3.6 Why No Bulk Update?¶

DataJoint intentionally does not provide update() for multiple rows:

Consistency: Bulk updates easily create inconsistencies with derived data
Auditability: Single-row updates are explicit and traceable
Workflow: The insert/delete pattern maintains referential integrity

If you need to update many rows, iterate explicitly:

for key in (Subject & condition).keys():
    Subject.update1({**key, "status": "archived"})

4. Delete Operations¶

4.1 `delete()` Method¶

Signature:

def delete(
    self,
    transaction: bool = True,
    prompt: bool | None = None,
    part_integrity: str = "enforce",
) -> int

Parameters:

Parameter	Type	Default	Description
`transaction`	bool	`True`	Wrap in atomic transaction
`prompt`	bool	`None`	Prompt for confirmation (default: config setting)
`part_integrity`	str	`"enforce"`	Master-part integrity policy (see below)

part_integrity values:

Value	Behavior
`"enforce"`	Error if parts would be deleted without masters
`"ignore"`	Allow deleting parts without masters (breaks integrity)
`"cascade"`	Also delete masters when parts are deleted

Returns: Number of deleted rows from the primary table.

4.2 Cascade Behavior¶

Delete automatically cascades to all dependent tables:

# Deleting a subject deletes all their sessions, trials, and computed results
(Subject & {"subject_id": 1}).delete()

Cascade order: 1. Identify all tables with foreign keys referencing target 2. Recursively delete matching rows in child tables 3. Delete rows in target table

New in 2.2

Table.delete() now uses graph-driven cascade internally via dj.Diagram.

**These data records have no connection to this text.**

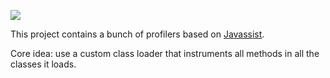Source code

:![](http://jenkins.imagej.net/job/profilers/lastBuild/badge/icon)

This project contains a bunch of profilers based on
[Javassist](http://javassist.org).

Core idea: use a custom class loader that instruments all methods in all the
classes it loads.
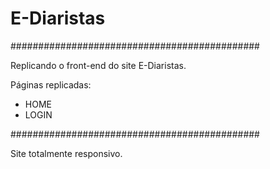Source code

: # E-Diaristas #

#############################################


Replicando o front-end do site E-Diaristas.

Páginas replicadas: 

- HOME
- LOGIN

#############################################

Site totalmente responsivo.
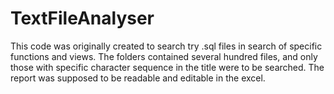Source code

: # TextFileAnalyser
This code was originally created to search try .sql files in search of specific functions and views. The folders contained several hundred files, and only those with specific character sequence in the title were to be searched. The report was supposed to be readable and editable in the excel.
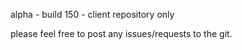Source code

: alpha - build 150 - client repository only

please feel free to post any issues/requests to the git.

User-facing behavior is unchanged — the same parameters and return values apply. For direct control over the cascade (preview, multi-schema operations), use the Diagram operational methods.

4.3 Basic Usage¶

# Delete specific rows
(Subject & {"subject_id": 1}).delete()

# Delete matching a condition
(Session & "session_date < '2024-01-01'").delete()

# Delete all rows (use with caution!)
Subject.delete()

4.4 Safe Mode¶

When prompt=True (default from config):

About to delete:
  Subject: 1 rows
  Session: 5 rows
  Trial: 150 rows
  SessionAnalysis: 150 rows

Commit deletes? [yes, No]:

Disable for automated scripts:

Subject.delete(prompt=False)

4.5 Transaction Control¶

# Atomic delete (default) - all or nothing
(Subject & condition).delete(transaction=True)

# Non-transactional (for nested transactions)
(Subject & condition).delete(transaction=False)

4.6 Part Table Constraints¶

Cannot delete from part tables without deleting from master (by default):

# Error: cannot delete part without master
Session.Recording.delete()

# Allow breaking master-part integrity
Session.Recording.delete(part_integrity="ignore")

# Delete parts AND cascade up to delete master
Session.Recording.delete(part_integrity="cascade")

part_integrity parameter:

Value	Behavior
`"enforce"`	(default) Error if parts would be deleted without masters
`"ignore"`	Allow deleting parts without masters (breaks integrity)
`"cascade"`	Also delete masters when parts are deleted (maintains integrity)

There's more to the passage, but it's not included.